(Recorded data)

Start of Block

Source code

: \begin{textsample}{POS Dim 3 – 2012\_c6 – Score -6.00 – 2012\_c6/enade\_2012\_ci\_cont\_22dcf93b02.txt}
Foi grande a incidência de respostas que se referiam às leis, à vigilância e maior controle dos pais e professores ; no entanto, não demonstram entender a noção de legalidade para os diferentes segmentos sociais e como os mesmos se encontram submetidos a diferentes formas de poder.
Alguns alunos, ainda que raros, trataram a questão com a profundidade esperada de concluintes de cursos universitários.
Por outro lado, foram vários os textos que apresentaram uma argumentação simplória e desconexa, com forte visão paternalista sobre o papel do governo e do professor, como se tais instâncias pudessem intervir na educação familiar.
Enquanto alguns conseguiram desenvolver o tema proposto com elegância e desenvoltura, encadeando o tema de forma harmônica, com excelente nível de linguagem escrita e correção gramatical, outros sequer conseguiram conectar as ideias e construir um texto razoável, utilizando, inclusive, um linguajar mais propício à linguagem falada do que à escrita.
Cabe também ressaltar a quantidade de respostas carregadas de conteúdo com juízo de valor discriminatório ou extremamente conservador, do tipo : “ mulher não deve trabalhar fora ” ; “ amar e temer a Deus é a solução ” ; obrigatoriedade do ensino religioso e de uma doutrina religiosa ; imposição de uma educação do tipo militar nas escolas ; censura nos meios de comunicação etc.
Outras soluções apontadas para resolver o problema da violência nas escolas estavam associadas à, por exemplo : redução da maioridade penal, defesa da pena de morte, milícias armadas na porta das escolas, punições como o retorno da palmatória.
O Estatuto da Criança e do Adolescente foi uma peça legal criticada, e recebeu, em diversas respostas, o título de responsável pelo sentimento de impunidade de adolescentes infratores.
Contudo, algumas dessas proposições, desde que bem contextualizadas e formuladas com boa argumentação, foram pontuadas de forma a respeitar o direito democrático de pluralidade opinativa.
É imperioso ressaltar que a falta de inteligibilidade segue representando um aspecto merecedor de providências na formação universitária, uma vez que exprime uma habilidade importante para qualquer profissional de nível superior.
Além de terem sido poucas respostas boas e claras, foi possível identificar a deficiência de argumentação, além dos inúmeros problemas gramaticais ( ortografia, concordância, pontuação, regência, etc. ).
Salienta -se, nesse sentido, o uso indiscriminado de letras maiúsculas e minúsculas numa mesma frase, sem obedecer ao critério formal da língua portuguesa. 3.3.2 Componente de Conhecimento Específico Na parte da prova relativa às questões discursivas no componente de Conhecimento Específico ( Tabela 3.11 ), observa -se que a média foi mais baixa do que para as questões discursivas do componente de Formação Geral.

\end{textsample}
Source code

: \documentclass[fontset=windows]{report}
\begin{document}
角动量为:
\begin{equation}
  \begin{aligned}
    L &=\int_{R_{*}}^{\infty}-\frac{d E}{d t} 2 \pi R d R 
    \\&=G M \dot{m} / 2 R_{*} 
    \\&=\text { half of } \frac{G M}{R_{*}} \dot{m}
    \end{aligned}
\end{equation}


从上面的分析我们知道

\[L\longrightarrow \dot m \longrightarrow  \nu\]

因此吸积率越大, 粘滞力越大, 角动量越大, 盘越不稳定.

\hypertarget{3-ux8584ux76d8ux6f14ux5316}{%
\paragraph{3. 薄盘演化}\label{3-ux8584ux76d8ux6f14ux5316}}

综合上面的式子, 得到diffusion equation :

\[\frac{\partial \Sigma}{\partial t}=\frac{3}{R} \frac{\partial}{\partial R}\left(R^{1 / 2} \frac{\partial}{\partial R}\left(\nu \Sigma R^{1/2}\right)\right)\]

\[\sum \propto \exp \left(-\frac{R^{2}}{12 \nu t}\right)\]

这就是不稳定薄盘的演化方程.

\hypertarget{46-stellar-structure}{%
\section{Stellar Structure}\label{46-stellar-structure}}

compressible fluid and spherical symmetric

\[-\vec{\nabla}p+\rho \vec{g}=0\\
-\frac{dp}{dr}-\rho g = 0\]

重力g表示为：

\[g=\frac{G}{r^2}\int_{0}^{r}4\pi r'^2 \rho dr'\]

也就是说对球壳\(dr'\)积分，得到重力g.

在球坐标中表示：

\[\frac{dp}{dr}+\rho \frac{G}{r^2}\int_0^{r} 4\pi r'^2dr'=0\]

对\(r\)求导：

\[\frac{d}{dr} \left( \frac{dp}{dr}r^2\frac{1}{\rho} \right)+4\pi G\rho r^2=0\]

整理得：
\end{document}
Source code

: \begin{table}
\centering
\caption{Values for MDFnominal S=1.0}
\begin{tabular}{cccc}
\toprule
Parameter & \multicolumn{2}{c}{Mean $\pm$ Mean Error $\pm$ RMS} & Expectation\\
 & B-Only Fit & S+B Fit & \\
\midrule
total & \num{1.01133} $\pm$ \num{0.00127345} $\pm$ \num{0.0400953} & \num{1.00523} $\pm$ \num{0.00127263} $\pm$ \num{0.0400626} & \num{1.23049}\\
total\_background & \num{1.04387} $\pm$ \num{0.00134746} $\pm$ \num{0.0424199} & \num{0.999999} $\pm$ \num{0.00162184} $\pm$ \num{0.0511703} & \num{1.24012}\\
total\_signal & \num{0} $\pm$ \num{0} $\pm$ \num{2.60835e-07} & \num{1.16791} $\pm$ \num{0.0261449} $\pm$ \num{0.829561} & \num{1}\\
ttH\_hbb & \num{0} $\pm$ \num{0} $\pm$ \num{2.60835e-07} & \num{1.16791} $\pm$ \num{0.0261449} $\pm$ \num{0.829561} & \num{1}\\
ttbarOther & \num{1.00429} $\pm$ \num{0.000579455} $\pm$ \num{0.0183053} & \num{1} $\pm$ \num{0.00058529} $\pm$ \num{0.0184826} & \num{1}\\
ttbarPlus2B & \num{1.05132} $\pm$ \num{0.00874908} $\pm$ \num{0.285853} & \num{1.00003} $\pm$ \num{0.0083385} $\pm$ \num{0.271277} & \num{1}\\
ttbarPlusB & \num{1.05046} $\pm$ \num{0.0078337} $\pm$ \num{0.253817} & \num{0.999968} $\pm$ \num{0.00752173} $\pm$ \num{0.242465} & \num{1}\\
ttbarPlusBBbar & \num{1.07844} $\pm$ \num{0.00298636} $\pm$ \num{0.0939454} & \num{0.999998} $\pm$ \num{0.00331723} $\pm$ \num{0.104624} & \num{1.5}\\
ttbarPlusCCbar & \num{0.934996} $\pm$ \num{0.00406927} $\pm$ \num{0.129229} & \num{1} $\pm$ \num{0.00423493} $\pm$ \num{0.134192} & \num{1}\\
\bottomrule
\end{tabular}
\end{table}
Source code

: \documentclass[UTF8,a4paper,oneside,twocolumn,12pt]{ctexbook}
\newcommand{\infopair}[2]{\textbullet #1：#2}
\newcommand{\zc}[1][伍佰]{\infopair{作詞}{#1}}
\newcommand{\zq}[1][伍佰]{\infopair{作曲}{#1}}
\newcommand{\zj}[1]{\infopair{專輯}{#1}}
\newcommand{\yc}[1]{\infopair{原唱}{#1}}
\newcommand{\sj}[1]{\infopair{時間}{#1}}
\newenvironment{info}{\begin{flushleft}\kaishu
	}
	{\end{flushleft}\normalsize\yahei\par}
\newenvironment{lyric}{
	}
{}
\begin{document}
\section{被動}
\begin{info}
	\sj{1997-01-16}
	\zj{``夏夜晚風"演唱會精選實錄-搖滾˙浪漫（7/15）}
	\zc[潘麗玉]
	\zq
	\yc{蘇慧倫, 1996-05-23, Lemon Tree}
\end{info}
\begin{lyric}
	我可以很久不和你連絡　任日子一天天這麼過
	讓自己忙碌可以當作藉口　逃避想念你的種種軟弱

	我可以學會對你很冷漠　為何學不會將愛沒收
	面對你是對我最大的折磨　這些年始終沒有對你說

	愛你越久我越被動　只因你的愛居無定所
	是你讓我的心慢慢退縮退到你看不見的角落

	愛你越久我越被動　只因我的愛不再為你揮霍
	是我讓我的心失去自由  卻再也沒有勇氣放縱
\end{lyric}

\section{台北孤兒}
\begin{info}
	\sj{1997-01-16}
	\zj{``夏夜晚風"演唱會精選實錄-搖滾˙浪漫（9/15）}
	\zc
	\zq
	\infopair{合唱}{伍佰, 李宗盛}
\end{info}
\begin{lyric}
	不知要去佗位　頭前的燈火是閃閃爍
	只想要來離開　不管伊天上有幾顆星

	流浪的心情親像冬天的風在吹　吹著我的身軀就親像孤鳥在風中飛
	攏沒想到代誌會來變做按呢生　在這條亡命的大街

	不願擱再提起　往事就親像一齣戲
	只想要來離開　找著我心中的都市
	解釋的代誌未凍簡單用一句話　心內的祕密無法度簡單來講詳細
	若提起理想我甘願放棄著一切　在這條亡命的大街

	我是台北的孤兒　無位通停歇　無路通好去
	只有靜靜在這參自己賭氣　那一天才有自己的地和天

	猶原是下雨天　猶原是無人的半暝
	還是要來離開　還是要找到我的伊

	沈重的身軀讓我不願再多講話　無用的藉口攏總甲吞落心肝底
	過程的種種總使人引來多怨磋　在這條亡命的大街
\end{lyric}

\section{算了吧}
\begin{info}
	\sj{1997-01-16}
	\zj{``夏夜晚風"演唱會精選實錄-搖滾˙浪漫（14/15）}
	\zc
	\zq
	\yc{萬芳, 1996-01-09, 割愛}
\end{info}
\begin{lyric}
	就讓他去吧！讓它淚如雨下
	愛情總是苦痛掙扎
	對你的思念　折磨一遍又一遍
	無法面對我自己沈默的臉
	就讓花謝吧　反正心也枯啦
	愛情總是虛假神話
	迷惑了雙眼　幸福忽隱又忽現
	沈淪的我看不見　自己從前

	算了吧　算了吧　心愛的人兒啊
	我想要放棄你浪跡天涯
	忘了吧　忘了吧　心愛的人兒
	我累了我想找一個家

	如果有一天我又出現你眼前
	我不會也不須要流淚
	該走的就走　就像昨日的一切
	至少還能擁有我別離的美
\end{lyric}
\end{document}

End of Block

# YOUR INSTRUCTIONS:
Start at the first line of the entries and stop at the line with "Alguns alunos, ainda". Retype each of those lines exactly, both ends included.

# RESPONSE AREA:
Source code

: \begin{textsample}{POS Dim 3 – 2012\_c6 – Score -6.00 – 2012\_c6/enade\_2012\_ci\_cont\_22dcf93b02.txt}
Foi grande a incidência de respostas que se referiam às leis, à vigilância e maior controle dos pais e professores ; no entanto, não demonstram entender a noção de legalidade para os diferentes segmentos sociais e como os mesmos se encontram submetidos a diferentes formas de poder.
Alguns alunos, ainda que raros, trataram a questão com a profundidade esperada de concluintes de cursos universitários.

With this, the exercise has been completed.